TASK OBJECTIVE — Show every line of the data where the word "todas" can be found.
_ _ _
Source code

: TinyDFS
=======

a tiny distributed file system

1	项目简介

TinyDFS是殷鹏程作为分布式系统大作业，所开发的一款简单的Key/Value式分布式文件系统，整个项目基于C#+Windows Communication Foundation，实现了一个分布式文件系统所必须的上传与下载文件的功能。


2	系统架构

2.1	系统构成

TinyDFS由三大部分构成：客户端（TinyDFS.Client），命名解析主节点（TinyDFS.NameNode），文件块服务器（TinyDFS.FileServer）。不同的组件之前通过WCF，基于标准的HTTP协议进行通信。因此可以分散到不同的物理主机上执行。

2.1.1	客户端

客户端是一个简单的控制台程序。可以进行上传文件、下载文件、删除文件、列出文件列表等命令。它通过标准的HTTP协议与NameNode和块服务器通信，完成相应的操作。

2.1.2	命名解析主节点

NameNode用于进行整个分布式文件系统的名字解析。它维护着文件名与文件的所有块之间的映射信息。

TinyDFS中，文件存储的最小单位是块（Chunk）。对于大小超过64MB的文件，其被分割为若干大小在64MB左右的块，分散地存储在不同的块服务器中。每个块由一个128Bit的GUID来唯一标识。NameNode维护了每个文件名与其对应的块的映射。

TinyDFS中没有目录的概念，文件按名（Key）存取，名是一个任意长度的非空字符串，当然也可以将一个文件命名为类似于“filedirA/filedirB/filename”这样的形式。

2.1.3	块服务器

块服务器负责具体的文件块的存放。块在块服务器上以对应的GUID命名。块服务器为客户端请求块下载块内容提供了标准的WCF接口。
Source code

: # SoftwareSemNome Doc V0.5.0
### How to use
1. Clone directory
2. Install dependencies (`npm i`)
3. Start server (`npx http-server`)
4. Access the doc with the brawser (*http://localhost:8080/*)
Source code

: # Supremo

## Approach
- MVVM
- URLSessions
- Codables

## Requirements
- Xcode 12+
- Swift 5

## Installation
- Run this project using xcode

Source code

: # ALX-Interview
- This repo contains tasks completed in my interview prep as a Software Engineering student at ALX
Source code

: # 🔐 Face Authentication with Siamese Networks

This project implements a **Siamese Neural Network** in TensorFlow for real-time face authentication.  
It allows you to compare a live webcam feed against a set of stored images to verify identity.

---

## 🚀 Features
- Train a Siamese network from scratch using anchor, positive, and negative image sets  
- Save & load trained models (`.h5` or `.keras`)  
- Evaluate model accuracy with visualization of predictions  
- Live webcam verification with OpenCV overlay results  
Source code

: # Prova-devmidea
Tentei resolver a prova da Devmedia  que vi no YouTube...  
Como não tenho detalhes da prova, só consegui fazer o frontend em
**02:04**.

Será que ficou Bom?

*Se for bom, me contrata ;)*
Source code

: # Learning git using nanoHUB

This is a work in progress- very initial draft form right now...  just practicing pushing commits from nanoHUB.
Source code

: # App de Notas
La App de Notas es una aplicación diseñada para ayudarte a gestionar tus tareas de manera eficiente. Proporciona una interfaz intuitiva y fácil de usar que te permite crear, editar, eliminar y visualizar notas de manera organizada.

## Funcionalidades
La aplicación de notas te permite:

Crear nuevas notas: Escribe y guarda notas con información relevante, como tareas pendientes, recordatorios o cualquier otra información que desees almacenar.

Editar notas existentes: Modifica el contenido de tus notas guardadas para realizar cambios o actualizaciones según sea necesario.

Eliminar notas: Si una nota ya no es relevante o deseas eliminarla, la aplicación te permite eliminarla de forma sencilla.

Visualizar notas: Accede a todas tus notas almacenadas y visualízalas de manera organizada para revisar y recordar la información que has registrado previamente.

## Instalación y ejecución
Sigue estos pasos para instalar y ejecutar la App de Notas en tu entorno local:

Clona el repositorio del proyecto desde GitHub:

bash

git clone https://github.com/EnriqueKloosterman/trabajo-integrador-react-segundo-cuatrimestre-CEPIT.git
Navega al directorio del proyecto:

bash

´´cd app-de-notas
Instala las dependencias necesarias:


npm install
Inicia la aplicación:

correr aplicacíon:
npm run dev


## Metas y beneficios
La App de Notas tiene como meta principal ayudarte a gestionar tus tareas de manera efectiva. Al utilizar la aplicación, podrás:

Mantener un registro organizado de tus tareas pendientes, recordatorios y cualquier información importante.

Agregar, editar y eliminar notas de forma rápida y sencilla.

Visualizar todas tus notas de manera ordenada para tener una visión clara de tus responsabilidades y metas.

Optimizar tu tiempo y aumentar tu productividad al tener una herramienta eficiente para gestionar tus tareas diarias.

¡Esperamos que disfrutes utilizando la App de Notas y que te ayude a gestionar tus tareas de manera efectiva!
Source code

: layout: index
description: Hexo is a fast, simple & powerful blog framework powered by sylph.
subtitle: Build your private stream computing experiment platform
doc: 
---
_ _ _
EXERCISE RESULT —
Visualizar notas: Accede a todas tus notas almacenadas y visualízalas de manera organizada para revisar y recordar la información que has registrado previamente.
Visualizar todas tus notas de manera ordenada para tener una visión clara de tus responsabilidades y metas.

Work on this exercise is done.